Welcome to the first post of the ISA Global Cybersecurity Alliance blog, Building a Resilient World: Practical Automation Cybersecurity. We're glad to have you here. Stay informed on the latest updates by subscribing to our blog feed at the end of this post, or from the "Subscribe" field on our main page. Please feel free to share this post on social media as well. Thanks for reading!
The ISA Global Cybersecurity Alliance (ISAGCA) was founded on five core beliefs held and promoted by each of its member companies. These beliefs act as a driving force for making decisions about prioritization of work products, creation of internal practices, and current or future objectives for promoting standards and best practices to reduce industrial cyber risk.
Core Belief 1: Digital transformation leverages innovative technologies but often undervalues security.
The protection and security of a facility can be compromised by accessibility – greater accessibility, either locally or to other systems and locations is essential to modern operations, but this makes the facility more vulnerable to cybersecurity threats. The age of digital transformation is driving significant business changes, but many facilities are prioritizing technology functionality over security. Your company’s digital transformation strategy should not be considered separately from its security strategy; the two go together. Technology should never be added to your asset mix without considering the implications on security and process safety. If security is not priority 1 or 1A within your digital transformation plan, it isn’t high enough on the priority list.
Core Belief 2: Consequence-driven, cyber-informed engineering is a business imperative.
A facility cannot protect every asset and every communication path equally. Each asset, process, and interface must be evaluated based on business benefit, consequences, criticality of operations, your company’s appetite for risk, and other factors. A facility with no risk is a physical impossibility in today’s connected world. The only way to improve your cybersecurity posture is to design cybersecurity into process control, evaluate each process and asset, setting realistic and situationally appropriate goals, and establish resiliency and recovery plans.

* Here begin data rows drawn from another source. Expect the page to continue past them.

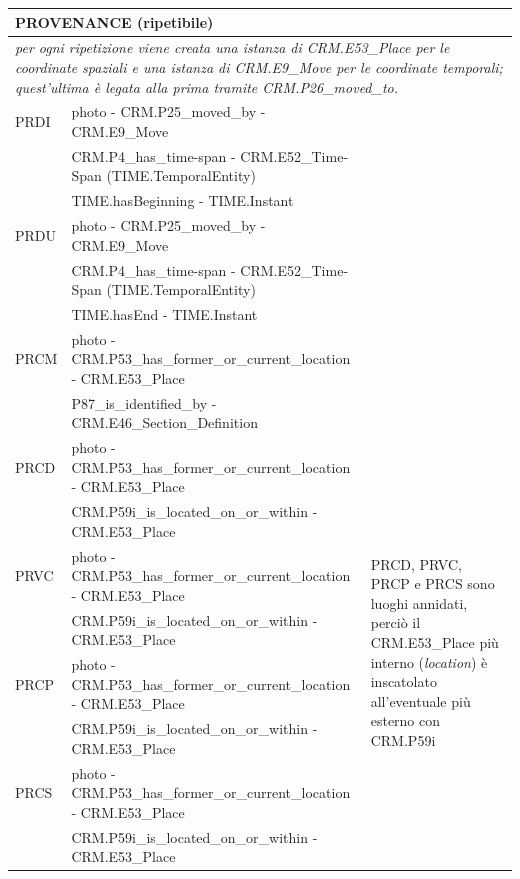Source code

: \begin{center}
\begin{longtable}{ | p{1cm} | p{8cm} | p{3cm} | }
  \multicolumn{3}{|l|}{\cellcolor{lightcyan}PROVENANCE (ripetibile)}\\ \hline
  \multicolumn{3}{|p{12cm}|}{\emph{per ogni ripetizione viene creata una istanza di CRM.E53\_Place per le coordinate spaziali e una istanza di CRM.E9\_Move per le coordinate temporali; quest'ultima è legata alla prima tramite CRM.P26\_moved\_to.}}\\ \hline
  PRDI &  photo - CRM.P25\_moved\_by - CRM.E9\_Move & \\
   & CRM.P4\_has\_time-span - CRM.E52\_Time-Span (TIME.TemporalEntity) & \\
   & TIME.hasBeginning - TIME.Instant & \\ \hline
  PRDU &  photo - CRM.P25\_moved\_by - CRM.E9\_Move & \\
   & CRM.P4\_has\_time-span - CRM.E52\_Time-Span (TIME.TemporalEntity) & \\
   & TIME.hasEnd - TIME.Instant & \\ \hline
  PRCM &  photo - CRM.P53\_has\_former\_or\_current\_location - CRM.E53\_Place & \\
   & P87\_is\_identified\_by - CRM.E46\_Section\_Definition & \\ \hline
  PRCD &  photo - CRM.P53\_has\_former\_or\_current\_location - CRM.E53\_Place & \multirow{8}{3cm}{PRCD, PRVC, PRCP e PRCS sono luoghi annidati, perciò il CRM.E53\_Place più interno (\emph{location}) è inscatolato all'eventuale più esterno con CRM.P59i}\\
    & CRM.P59i\_is\_located\_on\_or\_within - CRM.E53\_Place & \\ \cline{1-2}
  PRVC &  photo - CRM.P53\_has\_former\_or\_current\_location - CRM.E53\_Place & \\
   & CRM.P59i\_is\_located\_on\_or\_within - CRM.E53\_Place & \\ \cline{1-2}
  PRCP &  photo - CRM.P53\_has\_former\_or\_current\_location - CRM.E53\_Place & \\
   & CRM.P59i\_is\_located\_on\_or\_within - CRM.E53\_Place & \\ \cline{1-2}
  PRCS &  photo - CRM.P53\_has\_former\_or\_current\_location - CRM.E53\_Place & \\
   & CRM.P59i\_is\_located\_on\_or\_within - CRM.E53\_Place & \\ \hline


\end{longtable}
\end{center}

A comprehensive security approach is an absolute necessity to identify and prioritize risks and ensure ongoing process safety, reliability, and cyber resiliency.
Core Belief 3: Safety and cybersecurity are inseparable.
We believe safety and cybersecurity are connected in critical ways. First, accessibility is a primary enabler of cybersecurity risk. Physical safety and security are important considerations for how and when assets are accessible to employees, contractors, vendors, consultants, and the broader public. Second, operations technology is primarily concerned with integrity of processes rather than protection of information or privacy of data. The consequences of failed processes are directly related to the physical safety of employees and communities, the protection of the environment, and the safe operation of assets. The nature of these consequences means we should not consider safety and cybersecurity as separate topics. Cybersecurity and safety standards are increasingly adopting matching language referencing cybersecurity as a safety risk, requiring regulatory attention. Finally, cybersecurity advocates can learn a lot from the maturation of process safety and the benefits of standardization for broad, consistent improvement in critical areas.
Core Belief 4: Cybersecurity improvement is a discussion about organizational culture, not just technology.
The automation cybersecurity challenge spans processes, people, and technology: a company’s processes and communications must be secure; operations staff must have expertise in industrial control systems cybersecurity; and the facility’s technology must be inherently secure. It is critical that every organization engaged in industrial automation evaluates its current and future cybersecurity culture and organizational change management strategies. It is the people who are the first line of defense against cybersecurity breaches, and it is the people who are the most likely point of failure in the breakdown of processes that lead to unmitigated vulnerabilities. Information Technology, Operations, Engineering, Digitalization, and Executive Teams have different, and sometimes competing priorities and tactics. Consciously and consistently improving a facility’s cyber risk culture is the most effective way to safely operationalize your technology and process strategies.
Core Belief 5: The challenges that industries face around automation cybersecurity can only be handled by collaborating and working together in an open, inclusive environment.
The connectivity of today’s world means that almost every facility operates with dozens of vendor products, devices, and components. It is impossible for vendors to guarantee the inherent security of a product once it’s been plugged into other products and processes. Security requires a holistic approach, not limited to vendor, product, or system. This means a standards-based approach by asset owners applied consistently and correctly is a critical piece to the cybersecurity protection puzzle. It also means automation providers, cybersecurity providers, system integrators, and the entire automation ecosystem must work together to educate and advocate for cybersecurity issues. If one of us is weak, all of us are more vulnerable. This is a fact of life within our digital world and to ignore it in the hopes of working independently with your own supply chain is a fundamental miscalculation of the risks we all face.